# WORK INSTRUCTION
Copy the lines below that contain "project".

# TASK INPUTS

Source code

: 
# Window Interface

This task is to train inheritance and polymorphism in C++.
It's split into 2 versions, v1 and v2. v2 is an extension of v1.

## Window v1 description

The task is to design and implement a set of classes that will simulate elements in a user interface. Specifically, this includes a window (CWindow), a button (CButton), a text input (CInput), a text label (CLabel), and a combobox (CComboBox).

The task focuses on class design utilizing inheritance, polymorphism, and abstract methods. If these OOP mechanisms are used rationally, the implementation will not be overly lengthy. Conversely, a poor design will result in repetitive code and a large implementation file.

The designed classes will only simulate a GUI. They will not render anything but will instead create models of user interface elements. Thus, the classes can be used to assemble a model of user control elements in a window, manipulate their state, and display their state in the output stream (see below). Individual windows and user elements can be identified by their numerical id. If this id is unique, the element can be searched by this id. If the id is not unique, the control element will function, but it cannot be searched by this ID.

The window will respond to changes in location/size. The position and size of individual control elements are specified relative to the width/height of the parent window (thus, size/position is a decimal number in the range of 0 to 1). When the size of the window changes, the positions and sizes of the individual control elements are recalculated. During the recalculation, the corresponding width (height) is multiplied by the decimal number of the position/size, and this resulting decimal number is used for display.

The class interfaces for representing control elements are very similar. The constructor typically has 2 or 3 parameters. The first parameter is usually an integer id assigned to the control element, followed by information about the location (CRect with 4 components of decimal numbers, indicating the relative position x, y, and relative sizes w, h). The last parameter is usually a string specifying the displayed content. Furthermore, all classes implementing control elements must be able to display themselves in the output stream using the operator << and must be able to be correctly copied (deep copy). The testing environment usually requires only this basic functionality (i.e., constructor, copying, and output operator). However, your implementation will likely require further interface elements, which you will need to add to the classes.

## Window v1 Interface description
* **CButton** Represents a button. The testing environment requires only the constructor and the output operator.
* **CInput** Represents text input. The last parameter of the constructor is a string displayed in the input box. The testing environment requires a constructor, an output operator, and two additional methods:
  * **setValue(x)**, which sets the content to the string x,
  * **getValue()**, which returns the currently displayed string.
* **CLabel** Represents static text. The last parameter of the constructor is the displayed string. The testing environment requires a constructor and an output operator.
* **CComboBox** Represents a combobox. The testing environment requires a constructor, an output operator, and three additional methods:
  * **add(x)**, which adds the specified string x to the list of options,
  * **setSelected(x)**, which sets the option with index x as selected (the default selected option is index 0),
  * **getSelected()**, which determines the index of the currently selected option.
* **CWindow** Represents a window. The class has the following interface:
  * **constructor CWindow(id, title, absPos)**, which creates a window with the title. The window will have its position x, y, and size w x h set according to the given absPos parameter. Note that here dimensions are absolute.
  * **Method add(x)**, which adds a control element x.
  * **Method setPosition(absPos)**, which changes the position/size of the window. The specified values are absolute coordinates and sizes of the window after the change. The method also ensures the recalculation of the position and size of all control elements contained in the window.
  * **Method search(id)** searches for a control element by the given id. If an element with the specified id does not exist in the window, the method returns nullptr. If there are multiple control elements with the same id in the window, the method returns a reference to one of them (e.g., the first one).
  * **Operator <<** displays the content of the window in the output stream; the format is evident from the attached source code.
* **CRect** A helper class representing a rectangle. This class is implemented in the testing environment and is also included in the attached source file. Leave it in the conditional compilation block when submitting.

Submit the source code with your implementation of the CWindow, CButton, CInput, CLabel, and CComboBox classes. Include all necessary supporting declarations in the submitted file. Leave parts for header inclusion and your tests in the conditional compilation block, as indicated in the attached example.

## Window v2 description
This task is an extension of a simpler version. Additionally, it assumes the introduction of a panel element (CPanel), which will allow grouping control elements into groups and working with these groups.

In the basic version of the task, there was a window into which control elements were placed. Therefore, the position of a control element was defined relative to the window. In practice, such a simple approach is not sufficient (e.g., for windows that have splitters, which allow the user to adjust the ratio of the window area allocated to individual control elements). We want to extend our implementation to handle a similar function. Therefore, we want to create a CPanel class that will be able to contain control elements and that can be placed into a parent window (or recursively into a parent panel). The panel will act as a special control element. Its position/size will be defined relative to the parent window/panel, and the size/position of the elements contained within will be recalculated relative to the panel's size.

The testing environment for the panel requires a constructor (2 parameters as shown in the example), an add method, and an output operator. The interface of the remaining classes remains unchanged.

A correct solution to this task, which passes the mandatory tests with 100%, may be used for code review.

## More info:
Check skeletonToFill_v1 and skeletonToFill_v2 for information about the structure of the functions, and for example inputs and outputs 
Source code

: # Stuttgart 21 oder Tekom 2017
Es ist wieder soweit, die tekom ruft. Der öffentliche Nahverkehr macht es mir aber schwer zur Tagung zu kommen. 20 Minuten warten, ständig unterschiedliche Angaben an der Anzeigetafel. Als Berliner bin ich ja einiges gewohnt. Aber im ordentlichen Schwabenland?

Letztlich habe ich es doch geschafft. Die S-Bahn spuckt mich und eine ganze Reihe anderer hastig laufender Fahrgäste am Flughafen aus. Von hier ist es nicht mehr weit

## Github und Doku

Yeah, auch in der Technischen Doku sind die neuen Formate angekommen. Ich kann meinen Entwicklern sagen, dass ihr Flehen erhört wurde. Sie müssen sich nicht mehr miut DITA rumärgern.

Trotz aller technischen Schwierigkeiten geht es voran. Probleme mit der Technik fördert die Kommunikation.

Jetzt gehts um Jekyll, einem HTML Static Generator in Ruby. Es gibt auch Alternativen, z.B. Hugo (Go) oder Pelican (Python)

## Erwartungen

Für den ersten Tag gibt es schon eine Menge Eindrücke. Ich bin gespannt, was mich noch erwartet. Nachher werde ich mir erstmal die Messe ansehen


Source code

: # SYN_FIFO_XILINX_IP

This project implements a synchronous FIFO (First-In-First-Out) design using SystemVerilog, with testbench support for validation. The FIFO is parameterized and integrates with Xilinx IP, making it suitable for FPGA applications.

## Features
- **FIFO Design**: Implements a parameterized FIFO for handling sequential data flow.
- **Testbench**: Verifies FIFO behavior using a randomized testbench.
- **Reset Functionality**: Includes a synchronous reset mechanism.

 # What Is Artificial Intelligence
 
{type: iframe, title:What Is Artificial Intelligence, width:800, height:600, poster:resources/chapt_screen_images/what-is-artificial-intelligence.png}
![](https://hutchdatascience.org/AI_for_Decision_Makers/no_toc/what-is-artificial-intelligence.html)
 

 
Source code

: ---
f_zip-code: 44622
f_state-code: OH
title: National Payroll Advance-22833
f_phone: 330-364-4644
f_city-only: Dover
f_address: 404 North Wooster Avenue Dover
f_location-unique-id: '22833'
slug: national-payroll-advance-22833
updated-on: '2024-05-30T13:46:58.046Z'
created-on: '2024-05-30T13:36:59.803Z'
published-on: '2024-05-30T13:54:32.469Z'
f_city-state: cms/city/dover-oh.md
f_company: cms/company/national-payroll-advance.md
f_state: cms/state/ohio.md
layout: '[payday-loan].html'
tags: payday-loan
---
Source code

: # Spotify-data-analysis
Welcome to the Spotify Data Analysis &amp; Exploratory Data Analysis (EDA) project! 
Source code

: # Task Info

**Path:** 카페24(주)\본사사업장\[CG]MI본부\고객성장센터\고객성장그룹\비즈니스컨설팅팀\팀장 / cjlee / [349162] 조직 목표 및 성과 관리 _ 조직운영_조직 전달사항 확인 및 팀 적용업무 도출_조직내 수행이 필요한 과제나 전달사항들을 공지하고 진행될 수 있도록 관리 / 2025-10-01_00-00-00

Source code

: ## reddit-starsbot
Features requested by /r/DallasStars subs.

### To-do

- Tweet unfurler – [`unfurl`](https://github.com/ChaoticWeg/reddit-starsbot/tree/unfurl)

# WRITTEN RESPONSE
This project implements a synchronous FIFO (First-In-First-Out) design using SystemVerilog, with testbench support for validation. The FIFO is parameterized and integrates with Xilinx IP, making it suitable for FPGA applications.
Welcome to the Spotify Data Analysis &amp; Exploratory Data Analysis (EDA) project! 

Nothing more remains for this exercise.